Tuple Unpacking: Skips that Click


NeuroScript makes skip connections obvious with tuple unpacking:

neuron Residual(dim):
  in: [*, dim]
  out: [*, dim]
  graph:
    # Fork the input into two paths
    in -> Fork() -> (main, skip)

    # Transform one path
    main -> MLP(dim) -> processed

    # Add them back together
    (processed, skip) -> Add() -> out

What’s happening?

  1. Fork() takes one tensor, outputs a tuple of two identical tensors
  2. (main, skip) unpacks that tuple into named references
  3. You can now route main through layers while skip waits
  4. (processed, skip) packs them back into a tuple for Add()

The dataflow is explicit. No mental juggling of variable lifetimes.
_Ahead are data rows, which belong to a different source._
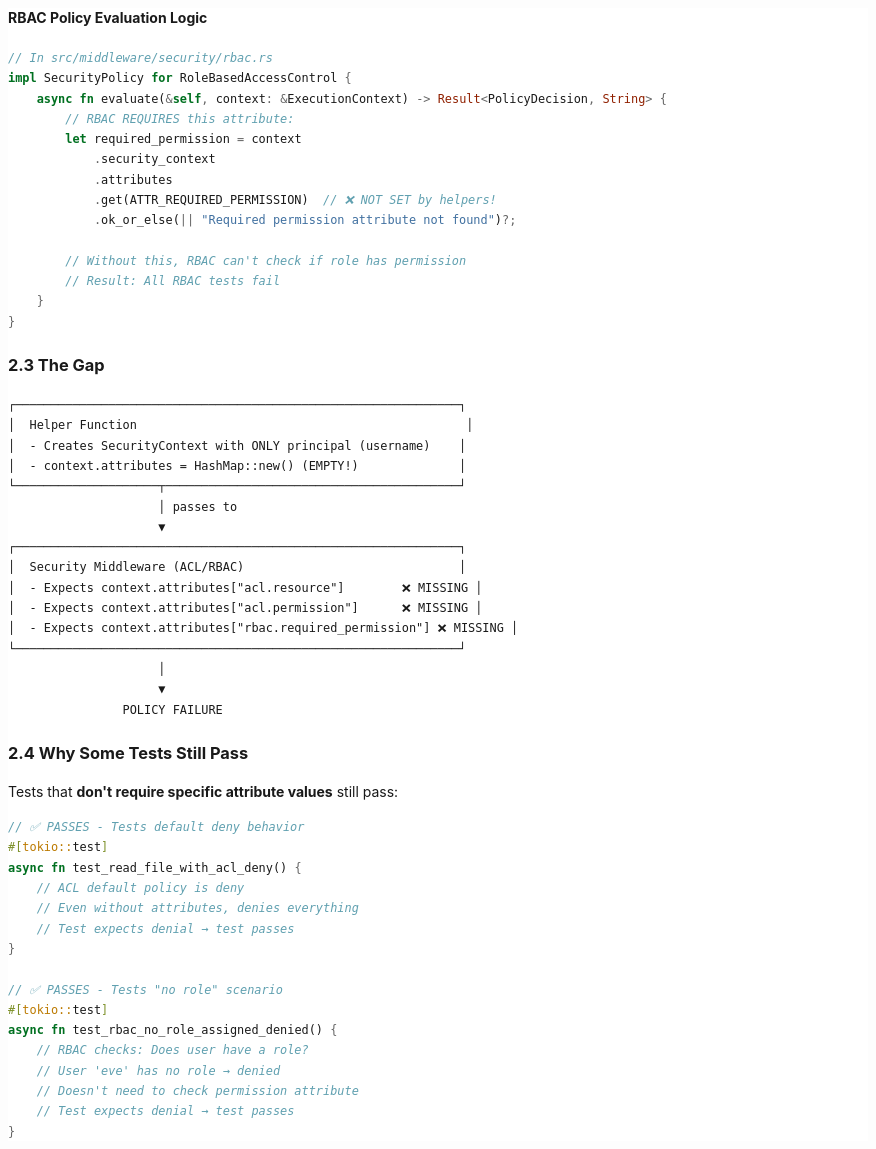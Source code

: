 #### RBAC Policy Evaluation Logic
```rust
// In src/middleware/security/rbac.rs
impl SecurityPolicy for RoleBasedAccessControl {
    async fn evaluate(&self, context: &ExecutionContext) -> Result<PolicyDecision, String> {
        // RBAC REQUIRES this attribute:
        let required_permission = context
            .security_context
            .attributes
            .get(ATTR_REQUIRED_PERMISSION)  // ❌ NOT SET by helpers!
            .ok_or_else(|| "Required permission attribute not found")?;
        
        // Without this, RBAC can't check if role has permission
        // Result: All RBAC tests fail
    }
}
```

### 2.3 The Gap

```
┌──────────────────────────────────────────────────────────────┐
│  Helper Function                                              │
│  - Creates SecurityContext with ONLY principal (username)    │
│  - context.attributes = HashMap::new() (EMPTY!)              │
└────────────────────┬─────────────────────────────────────────┘
                     │ passes to
                     ▼
┌──────────────────────────────────────────────────────────────┐
│  Security Middleware (ACL/RBAC)                              │
│  - Expects context.attributes["acl.resource"]        ❌ MISSING │
│  - Expects context.attributes["acl.permission"]      ❌ MISSING │
│  - Expects context.attributes["rbac.required_permission"] ❌ MISSING │
└──────────────────────────────────────────────────────────────┘
                     │
                     ▼
                POLICY FAILURE
```

### 2.4 Why Some Tests Still Pass

Tests that **don't require specific attribute values** still pass:

```rust
// ✅ PASSES - Tests default deny behavior
#[tokio::test]
async fn test_read_file_with_acl_deny() {
    // ACL default policy is deny
    // Even without attributes, denies everything
    // Test expects denial → test passes
}

// ✅ PASSES - Tests "no role" scenario
#[tokio::test]
async fn test_rbac_no_role_assigned_denied() {
    // RBAC checks: Does user have a role?
    // User 'eve' has no role → denied
    // Doesn't need to check permission attribute
    // Test expects denial → test passes
}
```
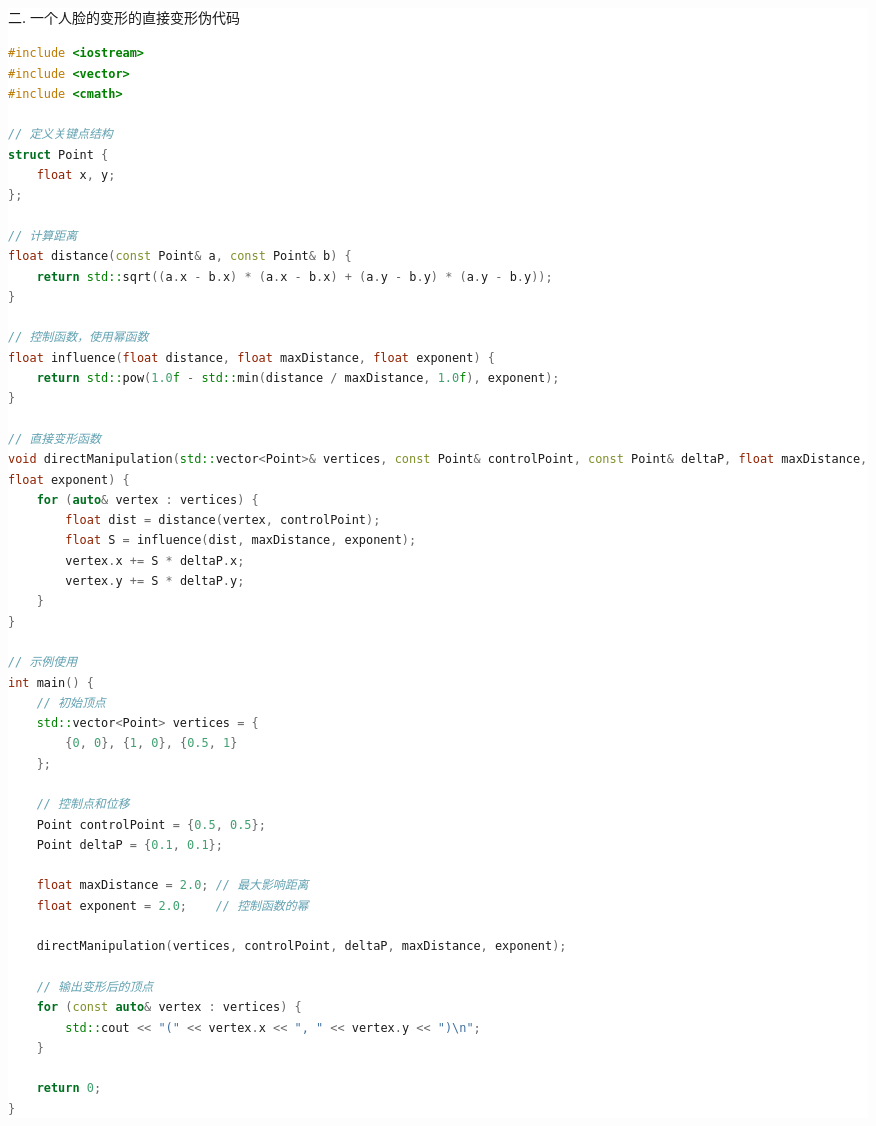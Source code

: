

二. 一个人脸的变形的直接变形伪代码

```cpp
#include <iostream>
#include <vector>
#include <cmath>

// 定义关键点结构
struct Point {
    float x, y;
};

// 计算距离
float distance(const Point& a, const Point& b) {
    return std::sqrt((a.x - b.x) * (a.x - b.x) + (a.y - b.y) * (a.y - b.y));
}

// 控制函数，使用幂函数
float influence(float distance, float maxDistance, float exponent) {
    return std::pow(1.0f - std::min(distance / maxDistance, 1.0f), exponent);
}

// 直接变形函数
void directManipulation(std::vector<Point>& vertices, const Point& controlPoint, const Point& deltaP, float maxDistance, float exponent) {
    for (auto& vertex : vertices) {
        float dist = distance(vertex, controlPoint);
        float S = influence(dist, maxDistance, exponent);
        vertex.x += S * deltaP.x;
        vertex.y += S * deltaP.y;
    }
}

// 示例使用
int main() {
    // 初始顶点
    std::vector<Point> vertices = {
        {0, 0}, {1, 0}, {0.5, 1}
    };

    // 控制点和位移
    Point controlPoint = {0.5, 0.5};
    Point deltaP = {0.1, 0.1};

    float maxDistance = 2.0; // 最大影响距离
    float exponent = 2.0;    // 控制函数的幂

    directManipulation(vertices, controlPoint, deltaP, maxDistance, exponent);

    // 输出变形后的顶点
    for (const auto& vertex : vertices) {
        std::cout << "(" << vertex.x << ", " << vertex.y << ")\n";
    }

    return 0;
}
```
You can see the skip connection in the graph structure.

This extends beautifully to complex patterns:

neuron TransformerBlock(d_model, num_heads, d_ff):
  in: [batch, seq, d_model]
  out: [batch, seq, d_model]
  graph:
    # Attention with skip
    in -> Fork() -> (attn_input, skip1)
    attn_input ->
      MultiHeadAttention(d_model, num_heads)
      attn_out
    (attn_out, skip1) -> Add() -> attn_residual

    # Layer norm
    attn_residual -> LayerNorm(d_model) -> normalized1

    # FFN with skip
    normalized1 -> Fork() -> (ffn_input, skip2)
    ffn_input -> FFN(d_model, d_ff) -> ffn_out
    (ffn_out, skip2) -> Add() -> ffn_residual

    # Final layer norm
    ffn_residual -> LayerNorm(d_model) -> out

The pattern is crystal clear:

  1. Fork -> (process, skip)
  2. Do work on process
  3. (result, skip) -> Add
  4. Repeat

Compare this to tracking x_0, x_1, residual_1, residual_2 in PyTorch. NeuroScript’s tuple unpacking makes the structure of the network match the intent of the architecture.

When you see (a, b, c) in the graph, you know exactly what’s happening: dataflow is splitting or merging. No hidden state, no variable confusion.